Dragagem do Itajaí-Açu: ação do Estado para prevenir enchentes no Vale retira pedras, areia, árvores e até pneus do leito do rio

Esta fase do projeto prevê 8,2 km de desassoreamento e a recomposição da mata ciliar

13/06/2024 12h14
Por: Jaime Júnior Soares
Foto: Ricardo Wolffenbüttel/Secom
Foto: Ricardo Wolffenbüttel/Secom

A obra de melhoramento fluvial no rio Itajaí-Açu, iniciada pelo governador Jorginho Mello no dia 11 de maio de 2024, tem diversos detalhes que pouco a pouco passam a fazer parte da rotina dos moradores de Rio do Sul. Nas primeiras ações já foram retirados do leito do rio diversos pneus e todo o tipo de lixo, incluindo até aparelhos eletrônicos como geladeira e televisão. Tudo deve ser transportado para um bote espera ou para o “Bota Fora”, espécie de porto nas beiras do rio.
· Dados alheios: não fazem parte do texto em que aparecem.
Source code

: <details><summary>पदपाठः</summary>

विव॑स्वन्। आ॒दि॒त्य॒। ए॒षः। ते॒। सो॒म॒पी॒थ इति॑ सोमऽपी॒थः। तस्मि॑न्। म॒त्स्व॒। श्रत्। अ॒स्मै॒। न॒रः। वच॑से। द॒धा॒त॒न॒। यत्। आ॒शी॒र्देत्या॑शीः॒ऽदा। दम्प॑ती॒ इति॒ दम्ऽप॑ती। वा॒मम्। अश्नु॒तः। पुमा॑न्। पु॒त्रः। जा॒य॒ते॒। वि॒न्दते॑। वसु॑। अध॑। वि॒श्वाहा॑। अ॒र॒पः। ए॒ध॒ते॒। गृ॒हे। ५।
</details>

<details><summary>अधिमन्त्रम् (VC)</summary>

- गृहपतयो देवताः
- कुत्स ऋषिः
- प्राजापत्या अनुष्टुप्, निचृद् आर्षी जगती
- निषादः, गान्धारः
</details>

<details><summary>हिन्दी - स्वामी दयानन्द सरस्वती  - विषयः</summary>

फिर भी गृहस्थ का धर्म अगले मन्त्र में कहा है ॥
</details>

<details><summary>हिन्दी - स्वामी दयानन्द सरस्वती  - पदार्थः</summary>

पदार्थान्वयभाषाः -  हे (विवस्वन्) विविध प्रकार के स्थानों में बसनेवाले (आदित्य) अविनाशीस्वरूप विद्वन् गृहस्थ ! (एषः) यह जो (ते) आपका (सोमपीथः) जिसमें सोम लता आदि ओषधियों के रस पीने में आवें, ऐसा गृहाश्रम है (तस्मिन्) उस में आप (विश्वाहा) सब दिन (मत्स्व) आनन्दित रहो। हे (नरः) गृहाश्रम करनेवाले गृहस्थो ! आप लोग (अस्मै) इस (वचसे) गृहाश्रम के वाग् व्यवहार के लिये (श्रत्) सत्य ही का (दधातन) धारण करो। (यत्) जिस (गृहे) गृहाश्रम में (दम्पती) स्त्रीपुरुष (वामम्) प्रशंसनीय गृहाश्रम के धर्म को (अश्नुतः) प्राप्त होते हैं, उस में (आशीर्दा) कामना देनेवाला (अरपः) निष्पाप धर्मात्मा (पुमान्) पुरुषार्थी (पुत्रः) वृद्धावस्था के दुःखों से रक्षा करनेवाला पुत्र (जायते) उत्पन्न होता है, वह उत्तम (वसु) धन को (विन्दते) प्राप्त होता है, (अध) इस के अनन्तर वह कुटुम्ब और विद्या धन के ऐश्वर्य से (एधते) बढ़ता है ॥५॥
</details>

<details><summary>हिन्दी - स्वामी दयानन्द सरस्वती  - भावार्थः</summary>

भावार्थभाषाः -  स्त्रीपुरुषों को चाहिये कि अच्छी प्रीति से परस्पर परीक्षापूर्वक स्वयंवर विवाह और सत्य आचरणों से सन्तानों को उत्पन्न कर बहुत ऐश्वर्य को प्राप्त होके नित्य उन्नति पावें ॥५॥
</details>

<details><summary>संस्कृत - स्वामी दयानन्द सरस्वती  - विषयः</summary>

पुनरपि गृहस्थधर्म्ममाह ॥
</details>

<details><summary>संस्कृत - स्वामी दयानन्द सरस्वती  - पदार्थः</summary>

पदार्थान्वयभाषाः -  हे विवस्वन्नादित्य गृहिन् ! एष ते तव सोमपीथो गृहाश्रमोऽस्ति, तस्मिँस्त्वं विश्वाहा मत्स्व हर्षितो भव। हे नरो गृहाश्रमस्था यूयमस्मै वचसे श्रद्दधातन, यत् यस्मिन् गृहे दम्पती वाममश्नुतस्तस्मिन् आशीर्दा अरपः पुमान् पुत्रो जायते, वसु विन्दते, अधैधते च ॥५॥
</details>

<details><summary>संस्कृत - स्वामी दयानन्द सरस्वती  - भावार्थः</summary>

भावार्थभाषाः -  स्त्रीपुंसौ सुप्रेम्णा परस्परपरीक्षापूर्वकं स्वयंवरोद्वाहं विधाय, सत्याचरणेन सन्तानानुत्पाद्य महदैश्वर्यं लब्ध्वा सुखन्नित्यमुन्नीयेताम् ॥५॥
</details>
“Esse é um grande projeto e estamos cheios de esperança de que vamos aliviar o sofrimento de quem vive na região do Médio e Alto Vale e, com recorrência, vem sendo atingido por enchentes. Sabemos que é um longo e complexo processo e estamos fazendo tudo com muita seriedade, mas a o Governo também precisa da ajuda da sociedade. As pessoas precisam se conscientizar sobre a importância de cuidar da natureza e evitar jogar lixo nas ruas. São materiais que depois acabam entupindo bueiros e também indo para os rios”, diz o governador Jorginho Mello.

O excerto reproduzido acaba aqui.